Je vis dans le monde, et en même temps dans ma forêt ancestrale. 

La mienne. Celle où mon arrière-grand-mère à rencontré un loup à l'orée du bois avec son frère, quand elle avait dix ans ; celle où les bohémiens qui allumaient de grands feux faisaient peur à ceux qui passaient en charrette à la tombée du jour, et qui vivaient encore dans le souvenir de ma grand-tante, il y a quelques années ; celle que devait traverser mon trisaïeul pour rentrer chez lui, à la lueur de sa lampe à loups. 

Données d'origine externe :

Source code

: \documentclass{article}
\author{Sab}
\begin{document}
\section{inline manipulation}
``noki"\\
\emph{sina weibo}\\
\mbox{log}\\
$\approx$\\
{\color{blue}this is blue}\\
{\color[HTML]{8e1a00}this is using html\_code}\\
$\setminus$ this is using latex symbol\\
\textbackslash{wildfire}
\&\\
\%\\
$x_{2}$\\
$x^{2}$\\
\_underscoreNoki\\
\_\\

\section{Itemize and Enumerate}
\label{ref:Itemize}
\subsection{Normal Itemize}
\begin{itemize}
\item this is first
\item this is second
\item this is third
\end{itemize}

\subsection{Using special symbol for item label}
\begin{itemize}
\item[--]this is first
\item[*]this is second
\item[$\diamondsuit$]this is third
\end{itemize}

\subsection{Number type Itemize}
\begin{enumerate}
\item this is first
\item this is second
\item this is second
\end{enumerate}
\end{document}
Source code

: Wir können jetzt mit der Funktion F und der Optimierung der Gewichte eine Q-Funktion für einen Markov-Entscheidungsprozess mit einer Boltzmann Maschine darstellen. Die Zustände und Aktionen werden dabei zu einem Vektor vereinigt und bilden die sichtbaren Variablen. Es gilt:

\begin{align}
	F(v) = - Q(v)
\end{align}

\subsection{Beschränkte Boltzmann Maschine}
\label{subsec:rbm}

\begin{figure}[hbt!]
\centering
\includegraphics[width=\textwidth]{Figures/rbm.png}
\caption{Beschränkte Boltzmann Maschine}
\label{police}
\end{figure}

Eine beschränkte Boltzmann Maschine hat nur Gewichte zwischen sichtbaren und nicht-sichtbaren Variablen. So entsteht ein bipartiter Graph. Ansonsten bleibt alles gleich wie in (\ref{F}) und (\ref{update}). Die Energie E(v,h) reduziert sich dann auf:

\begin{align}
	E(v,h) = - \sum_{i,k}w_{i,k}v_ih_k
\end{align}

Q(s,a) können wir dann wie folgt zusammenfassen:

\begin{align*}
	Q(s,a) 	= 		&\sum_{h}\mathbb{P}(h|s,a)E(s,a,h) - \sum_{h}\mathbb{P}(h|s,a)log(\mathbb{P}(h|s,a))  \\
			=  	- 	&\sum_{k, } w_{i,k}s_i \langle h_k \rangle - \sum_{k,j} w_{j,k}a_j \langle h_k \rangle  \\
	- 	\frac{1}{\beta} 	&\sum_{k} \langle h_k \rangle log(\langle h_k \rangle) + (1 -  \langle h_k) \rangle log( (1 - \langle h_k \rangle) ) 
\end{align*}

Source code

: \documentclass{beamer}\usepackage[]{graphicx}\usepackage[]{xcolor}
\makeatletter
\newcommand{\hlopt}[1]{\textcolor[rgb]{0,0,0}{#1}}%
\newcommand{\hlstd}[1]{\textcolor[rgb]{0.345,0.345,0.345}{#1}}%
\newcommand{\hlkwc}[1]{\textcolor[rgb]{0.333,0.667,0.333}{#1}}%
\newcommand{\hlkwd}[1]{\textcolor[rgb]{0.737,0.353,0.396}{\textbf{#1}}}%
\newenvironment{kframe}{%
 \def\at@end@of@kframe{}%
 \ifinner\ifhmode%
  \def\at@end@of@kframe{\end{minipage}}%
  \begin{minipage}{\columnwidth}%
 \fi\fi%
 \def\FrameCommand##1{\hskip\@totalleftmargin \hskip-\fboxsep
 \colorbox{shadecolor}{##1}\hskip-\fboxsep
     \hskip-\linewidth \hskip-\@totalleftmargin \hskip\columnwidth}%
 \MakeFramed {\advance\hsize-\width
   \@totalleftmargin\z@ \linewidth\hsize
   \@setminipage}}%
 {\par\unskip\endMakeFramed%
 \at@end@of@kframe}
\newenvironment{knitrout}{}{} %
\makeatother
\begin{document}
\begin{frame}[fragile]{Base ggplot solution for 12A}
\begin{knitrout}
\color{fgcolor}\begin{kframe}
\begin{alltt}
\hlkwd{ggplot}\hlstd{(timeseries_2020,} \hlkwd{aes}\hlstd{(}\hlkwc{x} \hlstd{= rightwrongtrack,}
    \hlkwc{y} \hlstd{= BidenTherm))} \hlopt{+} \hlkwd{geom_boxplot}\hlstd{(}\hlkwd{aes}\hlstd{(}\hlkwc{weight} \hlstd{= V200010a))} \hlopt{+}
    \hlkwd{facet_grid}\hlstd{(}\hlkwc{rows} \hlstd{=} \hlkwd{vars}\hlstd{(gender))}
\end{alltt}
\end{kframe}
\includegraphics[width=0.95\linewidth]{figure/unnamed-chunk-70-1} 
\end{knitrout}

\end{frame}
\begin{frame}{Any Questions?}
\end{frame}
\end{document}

Et probablement aussi toutes celles qui ont été traversées par l'arrière-grand-père de mon grand-père qui a traversé l'Europe à pied pendant les campagnes napoléoniennes.

Et aussi dans toutes celles où les femmes allaient chercher des châtaignes, du petit bois, des baies, des simples, des remèdes ; celles dans lesquelles on entrait sans plus pouvoir en ressortir, celles qui protégeaient, celles dans lesquelles on se perdait, les rassurantes et les autres, celles dans lesquelles on menaçait sans ménagement d'emmener les marmots, et celles qui vous ouvraient à quelque chose de soi que vous ne connaissiez pas.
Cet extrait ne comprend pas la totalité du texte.